Lagoon Pari Island |
Saya sengaja mengajak keluarga dan
teman-teman komunitas saya untuk touring
menggunakan sepeda motor. Perjalanan yang jauh dan melelahkan tentunya, namun
karena kebersamaan, semua rasa lelah dan capek hilang seketika pada saat
istirahat.
Pantai Sawarna terkenal dengan
keindahan pantai dan batu karangnya. Kami mengunjungi beberapa spot pantai
selain di Pantai Pasir Putih Sawarna, yakni Pantai Lagoon Pari yang berada tidak
jauh dari Pantai Sawarna, namun akses masuknya cukup rumit dengan jalan yang sulit
dilalui sepeda motor. Keberadaan Lagoon Pari sangat terpencil dengan bentuk pantai
menyerupai cekungan ikan pari. Pantainya yang landai dan datar memungkinkan
pengunjung dapat bermain air dan ombak 10 hingga 15 meter dari bibir pantai. Tak
hanya itu, bentuk karang-karang yang unik yang merupakan habitat ikan-ikan
cantik bisa kita temui di sana.
Kolam unik di antara karang-karang |
Jika air surut kita bisa berendam
dan berenang di celah-celah karang yang indah yang diselimuti lumut dan rumput
laut. Jika Anda menyelam atau diving menggunakan
kacamata renang, Anda akan disuguhkan dengan pemandangan bawah laut yang
menakjubkan dengan kumpulan berbagai ikan cantik dan tanaman laut. Namun meski demikian
kita perlu berhati-hati dengan ombak yang kencang dan jelmaan binatang “bulu
babi” yang menempel di rongga karang.
Spot lainnya yaitu Pantai Karang Taraje,
dimana karangnya membentuk air terjun yang indah. Sedangkan Tanjung Layar
berada di sebelah kiri dari Pantai Pasir Putih Sawarna.
Nyi
Roro Kidul.
Sebelumnya saya mendengar cerita
mitos tentang “Ratu Pantai Selatan” entah dari mana awalnya saya mendengar
kata-kata itu, namun dari beberapa urban legenda dan kisah saat orangtua kakek
nenek bercerita dahulu tentang asal usul Pantai Laut Selatan. Dan ada beberapa
yang sempat dijadikan film atau video drama dahulu, tentunya bermau mistis dan
horor, seperti film series “Suzanna”.
Ratu Pantai Selatan atau biasa
disebut Nyi Roro Kidul oleh masyarakat lokal setempat adalah sebuah cerita
legenda yang berada di laut lepas semenanjung laut selatan Pulau Jawa. Sosok yang
diceritakan adalah seorang ratu jaman kerajaan dahulu yang menguasai daerah
selatan. Memiliki istana megah di bawah laut dan kereta kencana dengan pasukan
laut yang banyak. kebenaran tentang Ratu Pantai Selatan keberadaannya masih
membingungkan dan selalu dipertanyakan. Pasalnya masyarakat setempat yang sudah
lama menggantungkan hidupnya di laut selatan masih ragu akan cerita tersebut. hanya
petuah-petuah terdahulu yang memiliki indera ke-enam yang bisa melihat sosok
Ratu Pantai Selatan tersebut, itupun orang-orang yang memiliki ilmu kebatinan. Meski
demikian, cerita tersebut memuat masyarakat hanya mendengar sebelah telinga dan
mengganggap itu adalah sebuah mitos tidak lebih.

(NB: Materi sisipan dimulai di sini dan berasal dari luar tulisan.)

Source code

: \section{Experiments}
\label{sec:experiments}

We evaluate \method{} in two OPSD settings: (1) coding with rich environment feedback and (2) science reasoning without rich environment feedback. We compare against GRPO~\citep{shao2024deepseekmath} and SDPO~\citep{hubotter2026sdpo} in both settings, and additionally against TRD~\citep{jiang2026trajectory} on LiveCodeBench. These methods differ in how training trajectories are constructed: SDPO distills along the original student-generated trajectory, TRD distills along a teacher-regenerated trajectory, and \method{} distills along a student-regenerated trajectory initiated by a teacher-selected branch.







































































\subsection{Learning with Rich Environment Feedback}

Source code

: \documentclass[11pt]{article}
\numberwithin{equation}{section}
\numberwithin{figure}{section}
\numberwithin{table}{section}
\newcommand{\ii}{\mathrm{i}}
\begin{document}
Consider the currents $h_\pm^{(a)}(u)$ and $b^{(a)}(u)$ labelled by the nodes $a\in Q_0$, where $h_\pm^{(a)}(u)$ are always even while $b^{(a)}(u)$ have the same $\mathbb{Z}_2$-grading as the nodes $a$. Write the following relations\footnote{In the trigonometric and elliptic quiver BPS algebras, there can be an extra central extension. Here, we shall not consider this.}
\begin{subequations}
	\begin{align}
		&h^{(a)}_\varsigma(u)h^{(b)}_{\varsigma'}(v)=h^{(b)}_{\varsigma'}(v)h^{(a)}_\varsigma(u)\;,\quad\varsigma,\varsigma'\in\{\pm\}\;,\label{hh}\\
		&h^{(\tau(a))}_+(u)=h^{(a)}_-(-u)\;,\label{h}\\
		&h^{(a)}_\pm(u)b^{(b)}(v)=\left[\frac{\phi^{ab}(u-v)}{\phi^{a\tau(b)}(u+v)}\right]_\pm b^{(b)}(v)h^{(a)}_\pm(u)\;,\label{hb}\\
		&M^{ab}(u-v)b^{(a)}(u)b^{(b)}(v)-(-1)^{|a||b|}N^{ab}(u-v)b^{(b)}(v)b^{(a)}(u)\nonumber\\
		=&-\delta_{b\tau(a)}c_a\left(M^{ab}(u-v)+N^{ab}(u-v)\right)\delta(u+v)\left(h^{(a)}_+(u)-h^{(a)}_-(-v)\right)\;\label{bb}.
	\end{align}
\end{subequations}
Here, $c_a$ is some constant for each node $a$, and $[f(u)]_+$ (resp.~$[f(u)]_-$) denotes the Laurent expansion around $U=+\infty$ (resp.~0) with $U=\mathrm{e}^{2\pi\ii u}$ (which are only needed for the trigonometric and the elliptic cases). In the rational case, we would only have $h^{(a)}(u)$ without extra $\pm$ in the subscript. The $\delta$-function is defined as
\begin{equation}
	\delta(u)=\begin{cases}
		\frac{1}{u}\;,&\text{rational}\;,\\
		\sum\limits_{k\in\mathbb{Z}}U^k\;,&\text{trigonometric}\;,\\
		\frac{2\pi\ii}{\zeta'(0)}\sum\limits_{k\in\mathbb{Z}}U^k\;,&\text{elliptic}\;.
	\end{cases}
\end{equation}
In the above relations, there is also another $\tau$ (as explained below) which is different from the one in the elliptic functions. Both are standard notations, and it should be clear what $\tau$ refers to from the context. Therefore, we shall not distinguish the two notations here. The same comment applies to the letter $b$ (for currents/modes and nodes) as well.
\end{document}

Rasa penasaran saya bertambah dengan
mencoba mencari tahu dan menanyakan sendiri kepada masyarakat setempat tentang
mitos tersebut. meski sebagian besar berkata tidak tahu, namun ada segelintir
masyarakat di pelosok Desa Sawarna, Lebak Banten yang mempercayai hal tersebut.
Saya sempat menanyakan sesuatu
kepada penduduk setempat.
“Kang, asli wargi bumi didieu?”
(Kang, asli penduduk sini?)
“Muhun kang.” (Iya kang)
“Tos lami pangintennya netepan
dipayuneun laut kieu?” (Sudah lama berarti ya tinggal di dekat pantai ini?)
Pantai Pasir Putih Sawarna |
Pukul 06.30 Saya duduk di beranda rumah saung
seperti warung kopi pinggir pantai, meneguk kopi hitam panas dan sebungkus
kacang kulit sambil memandangi laut dan pantai di pagi hari. Sebelumnya saya
berjalan-jalan kecil menyusuri pesisir pantai untuk sekedar bertemu dengan
udara pagi dan bercanda kecil dengan air laut.
Kang Parman, seorang laki-laki, saya
tebak umurnya 35 tahunan pemilik rumah saung kopi yang saya singgahi pagi itu. Dari
cara bicaranya Kang Parman adalah orang asli Banten dengan logat bahasa sunda
yang lemes. Saya memesan kopi dan
semangkuk mie instan untuk sekadar sarapan.
“Lumayan, kang. Dalapan taunan mah
aya. Da bumi mah caket dipengkeren dieu.” (lumayan, kang. Delapan tahun ada.
Rumah saya di belakang dekat sini) Ujar Kang Parman sambil memasak mie instan.
Saya menyeruput kopi panas, sesekali
saya mendengar deburan ombak yang menghantam batu karang. Memang jarak saung
Kang Parman sekitar lima meter dari bibir pantai. Cukup dekat.
“Wah lami oge nya, Kang. Emang sok
sepi kieu apa kumaha nya Kang? Nuju kulem keneh pangintennya isuk-isuk kieu,
haha. (Wah sudah lama juga ya, Kang.
Memang suka sepi seperti ini apa gimana kang? Apa masih tidur mungkin ya
pagi-pagi, haha.) candaan saya sebagai basa-basi.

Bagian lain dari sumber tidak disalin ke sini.